*Problem requirements:* Give back, word for word, only the lines from the opening of the records through the one with "We describe this". Pictures stay out.

Document images with source code
- - -

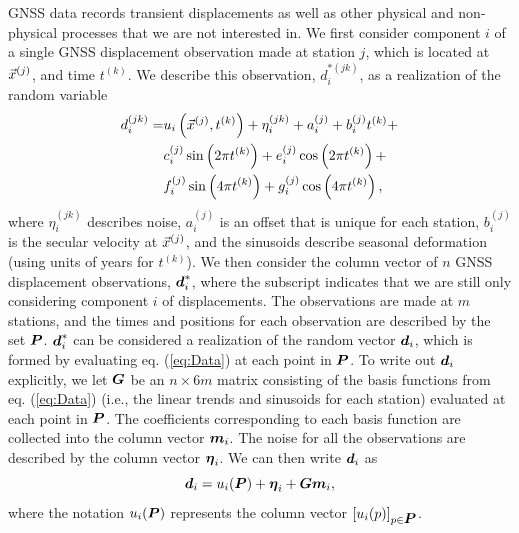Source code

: \documentclass[extra,mreferee]{gji}
\begin{document}
GNSS data records transient displacements as well as other physical
and non-physical processes that we are not interested in. We first
consider component $i$ of a single GNSS displacement observation made
at station $j$, which is located at $\vec{x}^{(j)}$, and time $t^{(k)}$.
We describe this observation, $d_i^{*(jk)}$, as a realization of the
random variable
\begin{align}\label{eq:Data}
\begin{split}
d_i^{(jk)} = &u_i\left(\vec{x}^{(j)},t^{(k)}\right) + 
              \eta_i^{(jk)} + 
              a_i^{(j)} + b_i^{(j)}t^{(k)} + \\
             &c_i^{(j)}\sin\left(2 \pi t^{(k)}\right) +  
              e_i^{(j)}\cos\left(2 \pi t^{(k)}\right) + \\ 
             &f_i^{(j)}\sin\left(4 \pi t^{(k)}\right)  + 
              g_i^{(j)}\cos\left(4 \pi t^{(k)}\right), 
\end{split}
\end{align}
where $\eta_i^{(jk)}$ describes noise, $a_i^{(j)}$ is an offset that
is unique for each station, $b_i^{(j)}$ is the secular velocity at
$\vec{x}^{(j)}$, and the sinusoids describe seasonal deformation (using
units of years for $t^{(k)}$). We then consider the column vector of
$n$ GNSS displacement observations, $\data^*_i$, where the subscript
indicates that we are still only considering component $i$ of
displacements. The observations are made at $m$ stations, and the
times and positions for each observation are described by the set
$\points$. $\data^*_i$ can be considered a realization of the random
vector $\data_i$, which is formed by evaluating eq. (\ref{eq:Data}) at
each point in $\points$. To write out $\data_i$ explicitly, we let
$\G$ be an $n \times 6m$ matrix consisting of the basis functions from
eq. (\ref{eq:Data}) (i.e., the linear trends and sinusoids for each
station) evaluated at each point in $\points$. The coefficients
corresponding to each basis function are collected into the column
vector $\mitbf{m}_i$. The noise for all the observations are described
by the column vector $\mitbf{\eta}_i$. We can then write $\data_i$ as
\begin{equation}\label{eq:DataVec}
\data_i = u_i(\points) + \mitbf{\eta}_i + \G\mitbf{m}_i,
\end{equation}
where the notation $u_i(\points)$ represents the column vector
$[u_i(p)]_{p \in \points}$.
\end{document}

- - -

*Task solution:*
Source code

: \documentclass[extra,mreferee]{gji}
\begin{document}
GNSS data records transient displacements as well as other physical
and non-physical processes that we are not interested in. We first
consider component $i$ of a single GNSS displacement observation made
at station $j$, which is located at $\vec{x}^{(j)}$, and time $t^{(k)}$.
We describe this observation, $d_i^{*(jk)}$, as a realization of the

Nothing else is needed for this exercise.